Category Archives: Just 42

Explore travel card – Resurgam?

Ok, so guess what. The Explore card cut DID make an appearance at yesterday’s SCC scrutiny of NEET (young people Not In Education, Employment  or Training ).

Not, you understand,  that the Explore card was officially scheduled in, nor indeed was any witness called who was thought to know of , or wished to talk about, the Explore card.  Although Explore card  petitioners had asked  for information about this scrutiny  meeting and I had contacted the committee officer offering to provide evidence, we’d been greeted with silence.

Less than 24 hours before the meeting, petitioner Patrick Gillard  finally heard back  from Mark Bee:

The discussion between Cllr McGregor and myself with you, outside the Chambers included an explanation of the situation we are in and issues that had been experienced by students with the Post 16 discretionary scheme process for the half term only.  As part of this discussion, it was agreed that the issue with the process would be looked into and that the other issues would be forwarded to the next Scrutiny meeting.

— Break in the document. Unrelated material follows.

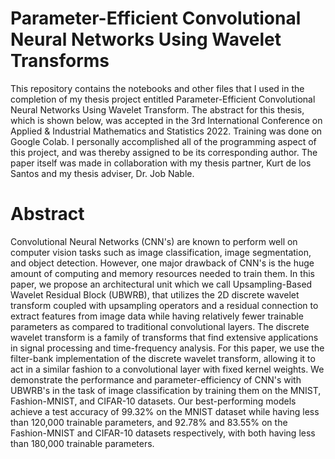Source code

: # Parameter-Efficient Convolutional Neural Networks Using Wavelet Transforms
This repository contains the notebooks and other files that I used in the completion of my thesis project entitled Parameter-Efficient Convolutional Neural Networks Using Wavelet Transform. The abstract for this thesis, which is shown below, was accepted in the 3rd International Conference on Applied & Industrial Mathematics and Statistics 2022. Training was done on Google Colab. I personally accomplished all of the programming aspect of this project, and was thereby assigned to be its corresponding author. The paper itself was made in collaboration with my thesis partner, Kurt de los Santos and my thesis adviser, Dr. Job Nable.
# Abstract
Convolutional Neural Networks (CNN's) are known to perform well on computer vision tasks such as image classification, image segmentation, and object detection. However, one major drawback of CNN's is the huge amount of computing and memory resources needed to train them. In this paper, we propose an architectural unit which we call Upsampling-Based Wavelet Residual Block (UBWRB), that utilizes the 2D discrete wavelet transform coupled with upsampling operators and a residual connection to extract features from image data while having relatively fewer trainable parameters as compared to traditional convolutional layers. The discrete wavelet transform is a family of transforms that find extensive applications in signal processing and time-frequency analysis. For this paper, we use the filter-bank implementation of the discrete wavelet transform, allowing it to act in a similar fashion to a convolutional layer with fixed kernel weights. We demonstrate the performance and parameter-efficiency of CNN's with UBWRB's in the task of image classification by training them on the MNIST, Fashion-MNIST, and CIFAR-10 datasets. Our best-performing models achieve a test accuracy of 99.32\% on the MNIST dataset while having less than 120,000 trainable parameters, and 92.78\% and 83.55\% on the Fashion-MNIST and CIFAR-10 datasets respectively, with both having less than 180,000 trainable parameters.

Suffolk County Council procedures in respect of petitions says that any petitions should be presented and formally received, there is no further detail given on what should happen however it is recognised that this is an area that needs further clarity and this will be reviewed for the future.

The Scrutiny meeting on Tuesday 14th June 2011 is a public meeting which you are welcome to attend, if you would like to opportunity to speak this will need to be approved by the Chairman…. There will be an opportunity for the Committee to consider scrutiny of the impact on young people of the removal of the Explore card as part of item 5 – Young People not in Education, Employment or Training (NEETs) (16-24yrs) in Suffolk.

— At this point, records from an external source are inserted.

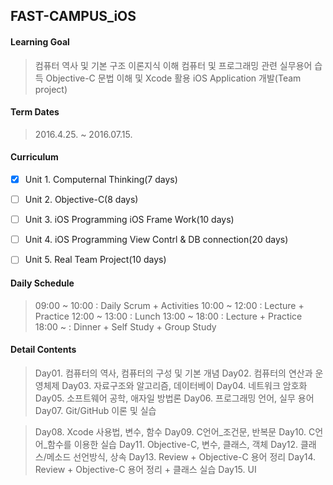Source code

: ## FAST-CAMPUS_iOS


#### Learning Goal

> 컴퓨터 역사 및 기본 구조 이론지식 이해
> 컴퓨터 및 프로그래밍 관련 실무용어 습득
> Objective-C 문법 이해 및 Xcode 활용
> iOS Application 개발(Team project)


#### Term Dates

> 2016.4.25. ~ 2016.07.15.


#### Curriculum

 - [x] Unit 1. Computernal Thinking(7 days)
 - [ ] Unit 2. Objective-C(8 days)
 - [ ] Unit 3. iOS Programming iOS Frame Work(10 days)
 - [ ] Unit 4. iOS Programming View Contrl & DB connection(20 days)
 - [ ] Unit 5. Real Team Project(10 days)


#### Daily Schedule

 > 09:00 ~ 10:00 : Daily Scrum + Activities
 > 10:00 ~ 12:00 : Lecture + Practice
 > 12:00 ~ 13:00 : Lunch
 > 13:00 ~ 18:00 : Lecture + Practice
 > 18:00 ~       : Dinner + Self Study + Group Study


#### Detail Contents

> Day01. 컴퓨터의 역사, 컴퓨터의 구성 및 기본 개념
> Day02. 컴퓨터의 연산과 운영체제
> Day03. 자료구조와 알고리즘, 데이터베이
> Day04. 네트워크 암호화
> Day05. 소프트웨어 공학, 애자일 방법론
> Day06. 프로그래밍 언어, 실무 용어
> Day07. Git/GitHub 이론 및 실습

> Day08. Xcode 사용법, 변수, 함수
> Day09. C언어_조건문, 반복문
> Day10. C언어_함수를 이용한 실습
> Day11. Objective-C, 변수, 클래스, 객체
> Day12. 클래스/메소드 선언방식, 상속
> Day13. Review + Objective-C 용어 정리
> Day14. Review + Objective-C 용어 정리 + 클래스 실습
> Day15. UI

Less than 24 hours notice – yet Mr Gillard, and the young members of Woodbridge’s Just 42 broke engagements, cancelled college  and turned up. What commitment!

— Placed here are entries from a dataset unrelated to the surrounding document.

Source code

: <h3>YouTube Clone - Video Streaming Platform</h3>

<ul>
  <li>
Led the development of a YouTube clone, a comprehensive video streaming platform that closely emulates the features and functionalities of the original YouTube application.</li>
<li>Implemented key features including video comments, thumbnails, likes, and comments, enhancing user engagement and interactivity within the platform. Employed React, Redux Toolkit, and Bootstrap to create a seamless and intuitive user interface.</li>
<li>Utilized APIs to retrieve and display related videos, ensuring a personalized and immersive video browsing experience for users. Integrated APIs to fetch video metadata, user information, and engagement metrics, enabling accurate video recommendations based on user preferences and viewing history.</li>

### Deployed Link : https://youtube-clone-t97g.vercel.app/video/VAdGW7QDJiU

And just as well Patrick Gillard had managed to get last-minute permission to speak (and that I  happened to be substituting on the Scrutiny committee)   – because that meeting had somehow been arranged to talk about every aspect of young people’s deprivation EXCEPT TRANSPORT, though the witness from Suffolk Young Carers  did dwell upon the effects of explore card cut.  Otherwise, a group of (largely) town dwellers and car owners talked as if  all the young Suffolk NEETs had no greater problems of transport than  they did themselves!

Fortunately we managed to make the point sufficiently forcibly for the excellent new  Committee Chairman (Colin Hart)  to direct a Scrutiny Tast and Finish group to look at the problem and report back.  This was helped by a surprisingly receptive response to the cuts from Guy McGregor.

This is wonderful! SCC made no equality impact assessment before embarking on this cut -which  is the reason they appeared to have  no idea of how badly it would affect young people. Neither did they engage in any form of consultation whatsoever – which  is why they have been stating that  there were no options between cutting and not cutting the card. This is far from the case. All it has ever needed as a bit  less silo mentality from the departments and some divergent thinking.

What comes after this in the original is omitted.